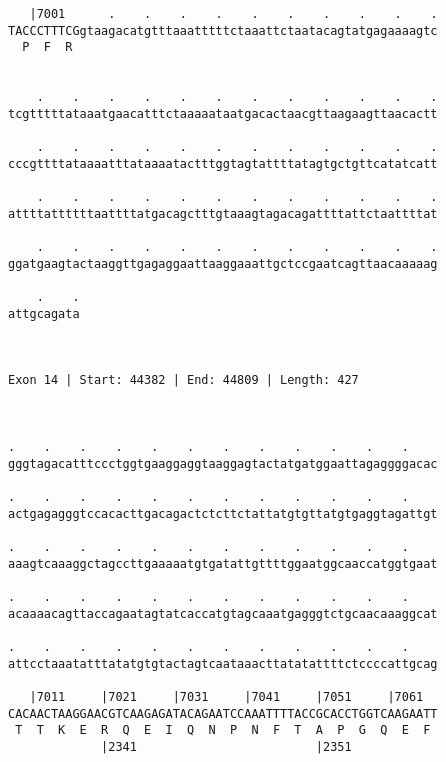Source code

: \documentclass{article}
\begin{document}
\begin{Verbatim}
   |7001      .    .    .    .    .    .    .    .    .    .
TACCCTTTCGgtaagacatgtttaaatttttctaaattctaatacagtatgagaaaagtc
  P  F  R                                                   
                                                            
  
    .    .    .    .    .    .    .    .    .    .    .    .
tcgtttttataaatgaacatttctaaaaataatgacactaacgttaagaagttaacactt
                                                            
    .    .    .    .    .    .    .    .    .    .    .    .
cccgttttataaaatttataaaatactttggtagtattttatagtgctgttcatatcatt
                                                            
    .    .    .    .    .    .    .    .    .    .    .    .
attttattttttaattttatgacagctttgtaaagtagacagattttattctaattttat
                                                            
    .    .    .    .    .    .    .    .    .    .    .    .
ggatgaagtactaaggttgagaggaattaaggaaattgctccgaatcagttaacaaaaag
                                                            
    .    .
attgcagata
          
          
 
Exon 14 | Start: 44382 | End: 44809 | Length: 427



.    .    .    .    .    .    .    .    .    .    .    .    
gggtagacatttccctggtgaaggaggtaaggagtactatgatggaattagaggggacac
                                                            
.    .    .    .    .    .    .    .    .    .    .    .    
actgagagggtccacacttgacagactctcttctattatgtgttatgtgaggtagattgt
                                                            
.    .    .    .    .    .    .    .    .    .    .    .    
aaagtcaaaggctagccttgaaaaatgtgatattgttttggaatggcaaccatggtgaat
                                                            
.    .    .    .    .    .    .    .    .    .    .    .    
acaaaacagttaccagaatagtatcaccatgtagcaaatgagggtctgcaacaaaggcat
                                                            
.    .    .    .    .    .    .    .    .    .    .    .    
attcctaaatatttatatgtgtactagtcaataaacttatatattttctccccattgcag
                                                            
   |7011     |7021     |7031     |7041     |7051     |7061  
CACAACTAAGGAACGTCAAGAGATACAGAATCCAAATTTTACCGCACCTGGTCAAGAATT
 T  T  K  E  R  Q  E  I  Q  N  P  N  F  T  A  P  G  Q  E  F 
             |2341                         |2351            
  

\end{Verbatim}
\end{document}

· · · ·

- Exercise instructions -
Each entry needs to be retyped exactly; the pictures stay out.

- Output -
Source code

: \documentclass{article}
\begin{document}
\begin{Verbatim}
   |7001      .    .    .    .    .    .    .    .    .    .
TACCCTTTCGgtaagacatgtttaaatttttctaaattctaatacagtatgagaaaagtc
  P  F  R                                                   
                                                            
  
    .    .    .    .    .    .    .    .    .    .    .    .
tcgtttttataaatgaacatttctaaaaataatgacactaacgttaagaagttaacactt
                                                            
    .    .    .    .    .    .    .    .    .    .    .    .
cccgttttataaaatttataaaatactttggtagtattttatagtgctgttcatatcatt
                                                            
    .    .    .    .    .    .    .    .    .    .    .    .
attttattttttaattttatgacagctttgtaaagtagacagattttattctaattttat
                                                            
    .    .    .    .    .    .    .    .    .    .    .    .
ggatgaagtactaaggttgagaggaattaaggaaattgctccgaatcagttaacaaaaag
                                                            
    .    .
attgcagata
          
          
 
Exon 14 | Start: 44382 | End: 44809 | Length: 427



.    .    .    .    .    .    .    .    .    .    .    .    
gggtagacatttccctggtgaaggaggtaaggagtactatgatggaattagaggggacac
                                                            
.    .    .    .    .    .    .    .    .    .    .    .    
actgagagggtccacacttgacagactctcttctattatgtgttatgtgaggtagattgt
                                                            
.    .    .    .    .    .    .    .    .    .    .    .    
aaagtcaaaggctagccttgaaaaatgtgatattgttttggaatggcaaccatggtgaat
                                                            
.    .    .    .    .    .    .    .    .    .    .    .    
acaaaacagttaccagaatagtatcaccatgtagcaaatgagggtctgcaacaaaggcat
                                                            
.    .    .    .    .    .    .    .    .    .    .    .    
attcctaaatatttatatgtgtactagtcaataaacttatatattttctccccattgcag
                                                            
   |7011     |7021     |7031     |7041     |7051     |7061  
CACAACTAAGGAACGTCAAGAGATACAGAATCCAAATTTTACCGCACCTGGTCAAGAATT
 T  T  K  E  R  Q  E  I  Q  N  P  N  F  T  A  P  G  Q  E  F 
             |2341                         |2351            
  

\end{Verbatim}
\end{document}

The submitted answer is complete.